Amazing fact for the day: When Lincoln was shot he was watching the play
"Our American Cousin". When
Lincoln was nominated for President at the Republican Party
Convention in Chicago back on May 18, 1860 this same play was being
performed that night in Chicago, at the McVerick Theatre.
Notable events during his completion of Lincoln's Presidential term:
- Reconstruction. Johnson favored a "soft" treatment of the South following the
end of the war, a policy that had been supported by Lincoln prior to his death,
but Congress favored a harsh treatment. Johnson argued that since the, as the
Republicans preached, the Constitution didn't allow for member states to secede
from the Union then the Southern states had technically never left. Therefore Johnson made every
effort to restore the Union to its pre-war state with the least amount of hassle
for his fellow-Southerns. He even argued for the creation of a new Constitution,
which specifically renounced Slavery, secession, and war debts. Then, he hoped,
the South would have a change of heart regarding the freed slaves and everything
would turn out OK in the end.
The Republican Party, however, were worried that the Southern Democrats would
quickly re-establish their pre-war power base and the same old conflicts would
resurface. In addition, they pressed for punitive action against the Southern states
for the massacres that the war had caused. They knew that they needed to maintain the
support of former slaves and passed several Civil Rights bills, most of which Johnson
vetoed, on the basis that they would just aggravate the white Southerners. He used his
veto pen 29 times, and Congress managed to over-ride his vetoes 15 times. Johnson
was the most out-vetoed President ever, a dubious honor.

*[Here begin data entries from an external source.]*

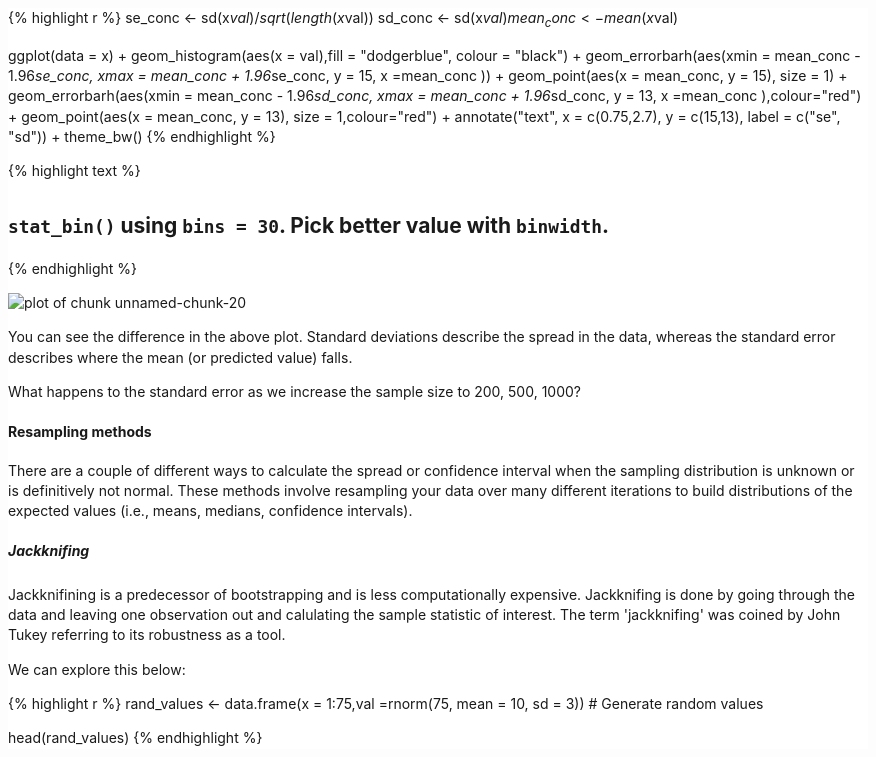 

{% highlight r %}
se_conc <- sd(x$val)/sqrt(length(x$val))
sd_conc <- sd(x$val)
mean_conc<- mean(x$val)

ggplot(data = x) + 
  geom_histogram(aes(x = val),fill = "dodgerblue", colour = "black") +
  geom_errorbarh(aes(xmin = mean_conc - 1.96*se_conc, xmax = mean_conc + 1.96*se_conc, y = 15, x =mean_conc )) +
  geom_point(aes(x = mean_conc,  y = 15), size = 1) +
    geom_errorbarh(aes(xmin = mean_conc - 1.96*sd_conc, xmax = mean_conc + 1.96*sd_conc, y = 13, x =mean_conc ),colour="red") +
  geom_point(aes(x = mean_conc,  y = 13), size = 1,colour="red") +
  annotate("text", x = c(0.75,2.7), y = c(15,13), label = c("se", "sd")) +
  theme_bw()
{% endhighlight %}



{% highlight text %}
## `stat_bin()` using `bins = 30`. Pick better value with `binwidth`.
{% endhighlight %}

![plot of chunk unnamed-chunk-20](/SNR_R_Group/figs/2016-10-02-REstimation/unnamed-chunk-20-1.png)

You can see the difference in the above plot.  Standard deviations describe the spread in the data, whereas the standard error describes where the mean (or predicted value) falls.  

What happens to the standard error as we increase the sample size to 200, 500, 1000?

#### Resampling methods

There are a couple of different ways to calculate the spread or confidence interval when the sampling distribution is unknown or is definitively not normal.  These methods involve resampling your data over many different iterations to build distributions of the expected values (i.e., means, medians, confidence intervals). 

##### Jackknifing

Jackknifining is a predecessor of bootstrapping and is less computationally expensive.  Jackknifing is done by going through the data and leaving one observation out and calulating the sample statistic of interest.  The term 'jackknifing' was coined by John Tukey referring to its robustness as a tool.  

We can explore this below:


{% highlight r %}
rand_values <- data.frame(x = 1:75,val =rnorm(75, mean = 10, sd = 3))  # Generate random values

head(rand_values)
{% endhighlight %}

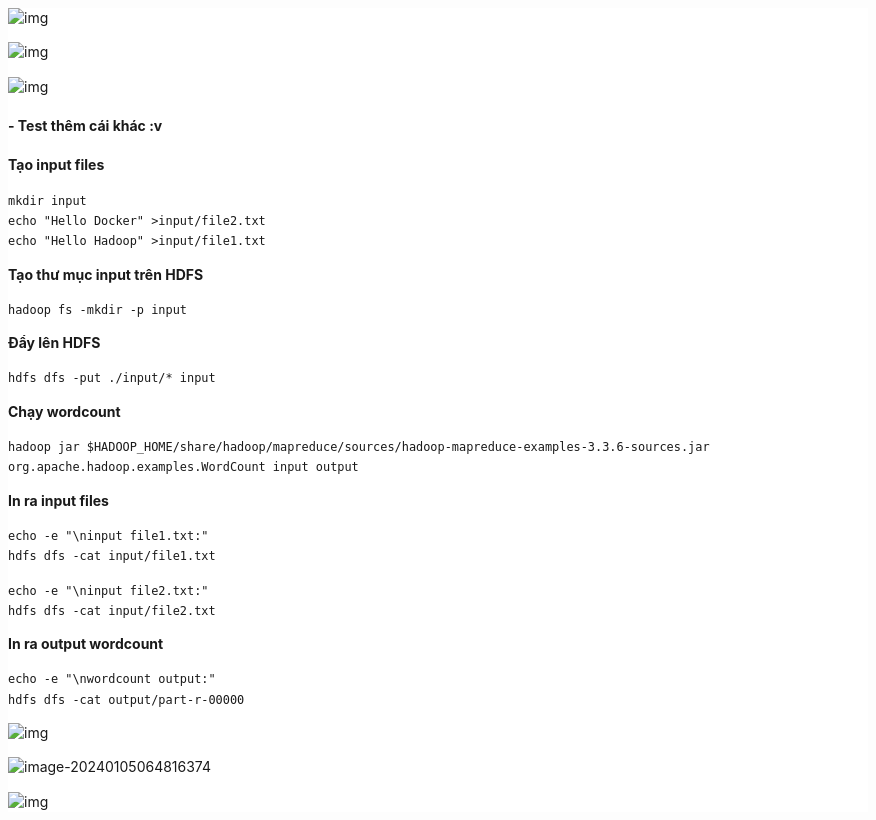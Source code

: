 ![img](https://i.imgur.com/lX4KJp6.png)

![img](https://i.imgur.com/ZwC8Ax1.png)

![img](https://i.imgur.com/lPTDoxQ.png)

#### - Test thêm cái khác :v

**Tạo input files** 

```
mkdir input
echo "Hello Docker" >input/file2.txt
echo "Hello Hadoop" >input/file1.txt
```

**Tạo thư mục input trên HDFS**

```
hadoop fs -mkdir -p input
```

**Đẩy lên HDFS**

```
hdfs dfs -put ./input/* input
```

**Chạy wordcount** 

```
hadoop jar $HADOOP_HOME/share/hadoop/mapreduce/sources/hadoop-mapreduce-examples-3.3.6-sources.jar
org.apache.hadoop.examples.WordCount input output
```

**In ra input files**

```
echo -e "\ninput file1.txt:"
hdfs dfs -cat input/file1.txt
```

```
echo -e "\ninput file2.txt:"
hdfs dfs -cat input/file2.txt
```

**In ra output  wordcount**

```
echo -e "\nwordcount output:"
hdfs dfs -cat output/part-r-00000
```

![img](https://i.imgur.com/90IxBjW.png)

![image-20240105064816374](/home/son/snap/typora/86/.config/Typora/typora-user-images/image-20240105064816374.png)

![img](https://i.imgur.com/uLkU8s3.png)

- The creation of the Ku Klux Klan, in 1866. The northern government officials who
travelled south to oversee their harsh brand of Reconstruction were derisively called
"Carpetbaggers" by white Southerners, and any Southerners who cooperated with them were
"Scalawags". In 1866 the Ku Klux Klan was formed in Tennessee, Johnson's home state, dedicating themselves
to often violent opposition to the new political and social order. Their name referred to
their logo, a circle called the "Kuklux", and the new organization was joined by a wide
variety of people. Their race-based rhetoric survives into the 21st century.
- The first traffic light is invented, in 1868. Two gas lamps were installed outside of Britain's
Houses of Parliament, one lamp being green and the other red. They were used to keep the growing
number of horse-drawn carriages in London from colliding. Unfortunately, the gas in one of the
lamps exploded one day after several years of use, killing a passing police officer.
- The 13th Amendment to the Constitution is ratified, in 1865, outlawing
Slavery.
- The US purchased Alaska from Russia in 1867.
- Nebraska was admitted into the Union in 1867.
- The 14th Amendment was ratified, in 1868, which
guarantees every citizen due process of law, and forbids any
state from withholding the vote from any adult males, or else have its
federal representation reduced proportionately.
- Prior to Bill Clinton, Johnson was the only president to be
impeached, in 1868, as a result of
Congress' opposition to his "soft" treatment of the South after the Civil War, and his
firing of the Secretary of War. Johnson survived his Impeachment trial by a one-vote
margin in the Senate, 10 months before the end of this term in office.